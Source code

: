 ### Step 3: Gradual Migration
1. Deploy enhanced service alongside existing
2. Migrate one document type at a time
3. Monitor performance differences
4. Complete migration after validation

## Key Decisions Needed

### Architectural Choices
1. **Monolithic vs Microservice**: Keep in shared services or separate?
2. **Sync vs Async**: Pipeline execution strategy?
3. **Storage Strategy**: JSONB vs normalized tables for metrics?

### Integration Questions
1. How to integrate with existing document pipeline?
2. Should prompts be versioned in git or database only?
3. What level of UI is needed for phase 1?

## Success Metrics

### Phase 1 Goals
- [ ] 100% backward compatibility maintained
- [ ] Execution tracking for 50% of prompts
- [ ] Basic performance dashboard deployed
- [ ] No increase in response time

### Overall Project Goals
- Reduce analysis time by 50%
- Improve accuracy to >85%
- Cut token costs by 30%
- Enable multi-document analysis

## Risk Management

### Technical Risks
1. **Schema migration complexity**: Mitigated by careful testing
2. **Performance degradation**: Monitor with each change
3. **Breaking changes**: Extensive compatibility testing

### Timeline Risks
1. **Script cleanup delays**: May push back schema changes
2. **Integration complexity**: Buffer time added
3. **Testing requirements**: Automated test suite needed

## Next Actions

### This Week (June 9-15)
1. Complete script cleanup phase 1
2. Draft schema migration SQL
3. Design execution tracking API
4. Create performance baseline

════════

Task requirements: Scan the listing for "changes" and copy out each line that has it.

Result of the exercise:
3. **Breaking changes**: Extensive compatibility testing
1. **Script cleanup delays**: May push back schema changes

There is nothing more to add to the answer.